Monday, 21 November 2011

Anticipation and balance

There's an excellent post here by Fr Dwight Longenecker on Advent and the commercial nastiness that dominates society at this time of year. Many issues are dividing Christians today, surely this is something we can all agree upon.

Womans Hour ('Celebrating, informing and entertaining women') the BBC this morning gave us a predictably tame but nevertheless fascinating interview on the subject of women bishops in the Church of England. [here] What was so interesting was that the spokesperson from WATCH (there was, of course, no representative of those opposed) appeared far less strident than the programme's presenter, who gave us the usual condescending secular incredulity that people (some even women!) could be so backward as to resist the inevitable advent of women's ordination . 'This is the 21st Century' - thanks for the forensic interviewing technique, Jane!
The fact that Rachel Weir, chair of WATCH, was able to present her case so calmly and  reasonably is not a good sign. The writing on the wall is now positively bellowing at us.

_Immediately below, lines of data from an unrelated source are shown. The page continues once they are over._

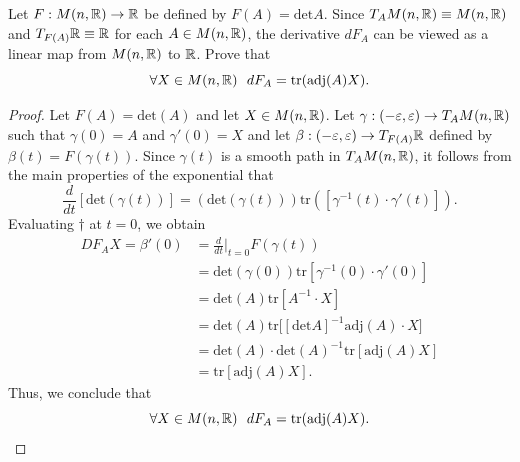 \documentclass{article}
\begin{document}
\begin{problem}
    Let \( F: M(n,\R) \to \R  \) be defined by \( F(A) = \text{det} A  \). Since \( {T}_{A}M(n,\R) \equiv M(n,\R) \) and \( T_{F(A)} \R \equiv \R  \) for each \( A \in M(n,\R) \), the derivative \( d {F}_{A} \) can be viewed as a linear map from \( M(n,\R)  \) to \( \R  \). Prove that 
    \[  \forall X \in M(n,\R) \ \ d {F}_{A} = \text{tr}(\text{adj}(A) X ).  \]
\end{problem}
\begin{proof}
Let \( F(A) = \text{det}(A)  \) and let \( X \in M(n,\R) \). Let \( \gamma:  (-\epsilon, \epsilon) \to {T}_{A}M(n,\R) \) such that \( \gamma(0) = A  \) and \( \gamma'(0) = X  \) and let \( \beta: (-\epsilon, \epsilon) \to {T}_{F(A)} \R \) defined by \( \beta(t) = F(\gamma(t)) \). Since \( \gamma(t) \) is a smooth path in \( {T}_{A}M(n,\R) \), it follows from the main properties of the exponential that 
\[  \frac{ d }{ dt } [\text{det}(\gamma(t))] = (\text{det}(\gamma(t))) \text{tr}([\gamma^{-1}(t) \cdot \gamma'(t)]). \tag{\( \dagger \)}\]
Evaluating \( \dagger \) at \( t = 0  \), we obtain
\begin{align*}
    D {F}_{A}X = \beta'(0) &= \frac{ d }{ dt } \Big|_{t = 0} F(\gamma(t)) \\
                           &= \text{det}(\gamma(0)) \text{tr}[\gamma^{-1}(0) \cdot \gamma'(0)] \\
                           &= \text{det}(A) \text{tr}[A^{-1} \cdot X] \\
                           &= \text{det}(A) \text{tr}\Big[ [\text{det} A]^{-1} \text{adj}(A) \cdot X  \Big] \\
                           &= \text{det}(A) \cdot \text{det}(A)^{-1} \text{tr}[\text{adj}(A) X  ] \\
                           &= \text{tr}[\text{adj}(A) X  ].
\end{align*}
Thus, we conclude that
    \[  \forall X \in M(n,\R) \ \ d {F}_{A} = \text{tr}(\text{adj}(A) X ).  \]
\end{proof}
\end{document}
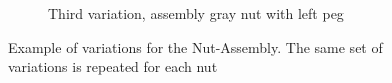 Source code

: \begin{figure}[hbt!]
\begin{subfigure}{0.2\textwidth}
        \caption{Third variation, assembly gray nut with left peg}
        \label{fig:third_variation_nut}
    \end{subfigure}
    \caption{Example of variations for the Nut-Assembly. The same set of variations is repeated for each nut}
    \label{fig:examples_of_variations_for_nut_assembly}
\end{figure} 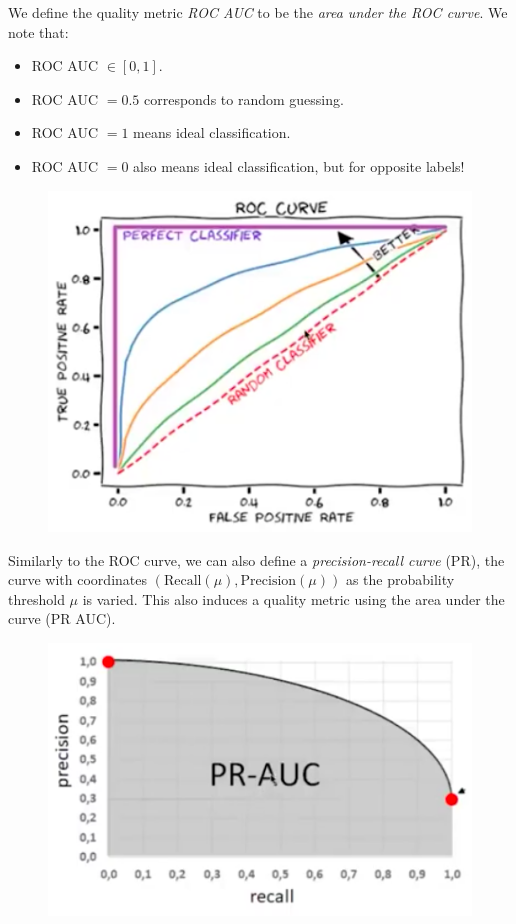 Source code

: \begin{framedef}
We define the quality metric \textit{ROC AUC} to be the \textit{area under the ROC curve}. We note that:
\begin{itemize}
\item ROC AUC $\in [0,1]$.
\item ROC AUC $= 0.5$ corresponds to random guessing.
\item ROC AUC $=1$ means ideal classification.
\item ROC AUC $=0$ also means ideal classification, but for opposite labels!
\end{itemize}

\begin{figure}[H]
\centering
\includegraphics[scale=0.4]{roccurveinterpretation.png}
\end{figure}
\end{framedef}

Similarly to the ROC curve, we can also define a \textit{precision-recall curve} (PR), the curve with coordinates $(\text{Recall}(\mu), \text{Precision}(\mu))$ as the probability threshold $\mu$ is varied. This also induces a quality metric using the area under the curve (PR AUC).

\begin{figure}[H]
\centering
\includegraphics[scale=0.4]{prcurve.png}
\end{figure}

  1. I'm a little confused - why is it not a good sign if someone speaking on religious affairs can present her case clamly and reasonably? Surely that is how the debate should be conducted?

  2. Anonymous - yes,indeed it should; the point I was trying to make is that there has been a marked absence of that calm reasonableness up to now on the part of the proponents of women's ordination whose stock-in-trade has been an appeal to emotion. The calmness of the WATCH spokesperson is, in itself, a sign of our opponents' confidence in the impending success of their cause.